Bosniak Muslim MPs Veto Serb Referendum Law

Bosniak (Bosnian Muslim) deputies in the parliament of Bosnia’s Serb dominated part Republika Srpska have vetoed a referendum law adopted by the region’s parliament earlier in February, declaring it to be in violation of their community’s “vital national interests”.

The chairman of the Bosniak caucus in the Republika Srpska parliament Edin Ramic announced late on Monday, that the law on referendum was unacceptable as long as it does not specifically define possible plebiscite questions.

“The law must precisely regulate…. which questions cannot be asked in a referendum, including questions related to the territorial integrity, sovereignty and security of Bosnia and Herzegovina,” Ramic told journalists.

The controversial law, which was passed by the Bosnian Serb parliament nearly two weeks ago, only regulates technical issues, such as the manner in which a referendum can be called and the voting procedures.

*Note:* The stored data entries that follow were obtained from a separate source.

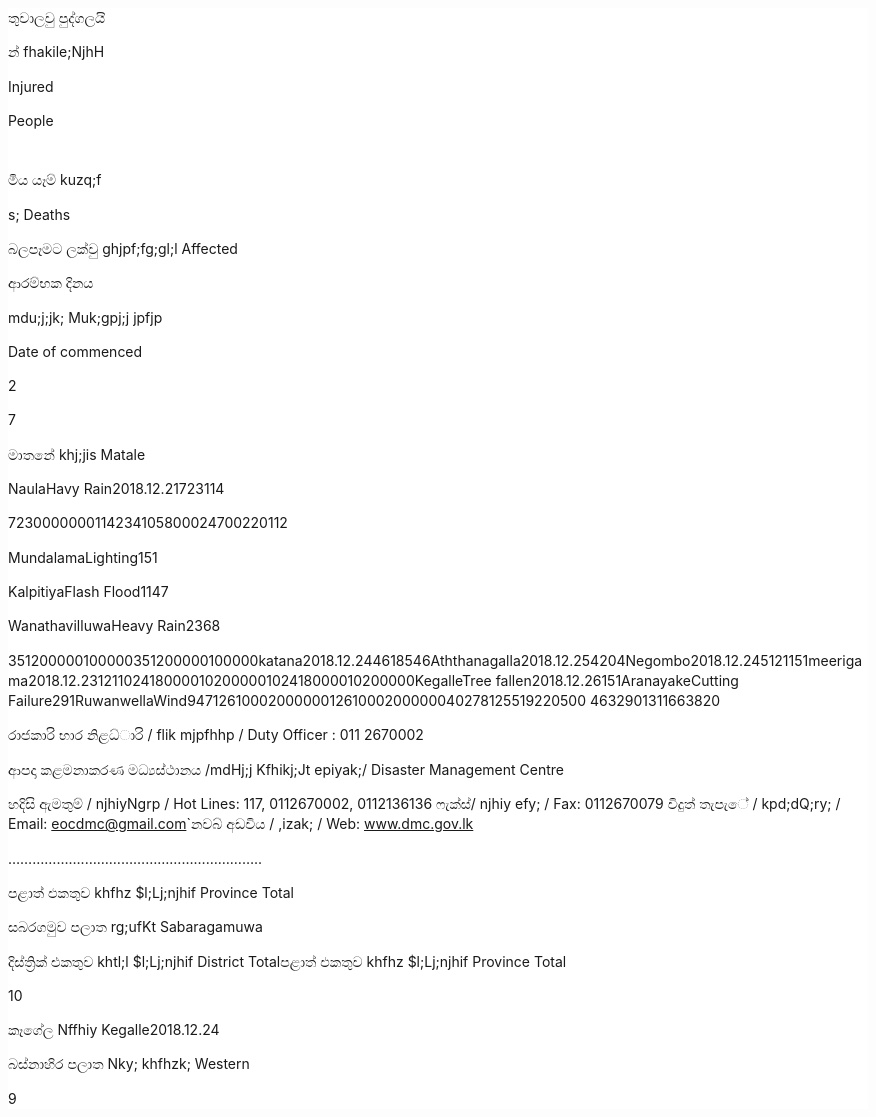 තුවාලවු පුද්ගලයි

න් fhakile;NjhH

Injured

People

#

මිය යෑම් kuzq;f

s; Deaths

බලපෑමට ලක්වු ghjpf;fg;gl;l Affected

ආරම්භක දිනය

mdu;j;jk; Muk;gpj;j jpfjp

Date of commenced

2

7

මාතනේ khj;jis Matale

NaulaHavy Rain2018.12.21723114

7230000000114234105800024700220112

MundalamaLighting151

KalpitiyaFlash Flood1147

WanathavilluwaHeavy Rain2368

351200000100000351200000100000katana2018.12.244618546Aththanagalla2018.12.254204Negombo2018.12.245121151meerigama2018.12.23121102418000010200000102418000010200000KegalleTree fallen2018.12.26151AranayakeCutting Failure291RuwanwellaWind947126100020000001261000200000040278125519220500 4632901311663820

රාජකාරි භාර නිළධ්‍ාරි / flik mjpfhhp / Duty Officer : 011 2670002

ආපදා කළමනාකරණ මධ්‍යස්ථානය /mdHj;j Kfhikj;Jt epiyak;/ Disaster Management Centre

හදිසි ඇමතුම් / njhiyNgrp / Hot Lines: 117, 0112670002, 0112136136 ෆැක්ස්/ njhiy efy; / Fax: 0112670079 විදුත් තැපැේ / kpd;dQ;ry; / Email: eocdmc@gmail.com`නවබ් අඩවිය / ,izak; / Web: www.dmc.gov.lk

……………….……………………………………..

පළාත් ඵකතුව khfhz $l;Lj;njhif Province Total

සබරගමුව පලාත rg;ufKt Sabaragamuwa

දිස්ත්‍රික් එකතුව khtl;l $l;Lj;njhif District Totalපළාත් ඵකතුව khfhz $l;Lj;njhif Province Total

10

කෑගේල Nffhiy Kegalle2018.12.24

බස්නාහිර පලාත Nky; khfhzk; Western

9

Eight Bosniak deputies among the 83 members of Republika Srpska’s assembly walked out of the parliamentary session during which the referendum law was adopted, voicing fears that the law will be used to prepare the ground for a secession vote in the Serb dominated part of the country.

In the past, Bosnian Serb Prime Minister Milorad Dodik has threatened to hold a referendum on Republika Srpska’s secession from Bosnia, but he now insists that he has no intention to break the country apart.

Deputies in the Bosnian Serb parliament who represent any of the country’s three constituent peoples – Bosniaks, Croats and Serbs – can use a constitutional mechanism which enables them to block legislation which they believe violates the vital interests of their ethnic group. When this happens, vetoed laws must be sent to the entity’s constitutional court for review.

However, the referendum law is likely to be approved by the court, even though the international community has also condemned it as provocative and potentially illegal under the terms of the 1995 Dayton agreement which ended Bosnia’s three-and-a-half-year war.

The referendum law issue first emerged last December, when the international community’s High Representative to Bosnia Valentin Inzko extended the mandate of international judges working on war-crimes cases in Bosnia’s state court.

The Bosnian Serb government rejected the decision, arguing that Inzko had overstepped his mandate and had no right to impose anything on Serbs. The government said at the time that the people of Republika Srpska should express their voices on the issue.

This was the culmination of Bosnian Serb’s long-standing opposition to the High Representative’s continued presence in Bosnia.

Under the Dayton peace agreement, Bosnia was divided into two highly autonomous entities – the Serb-dominated Republika Srpska and Croat-Bosniak federation. Each entity has its own government, parliament and presidency, but the two are linked by weak central institutions.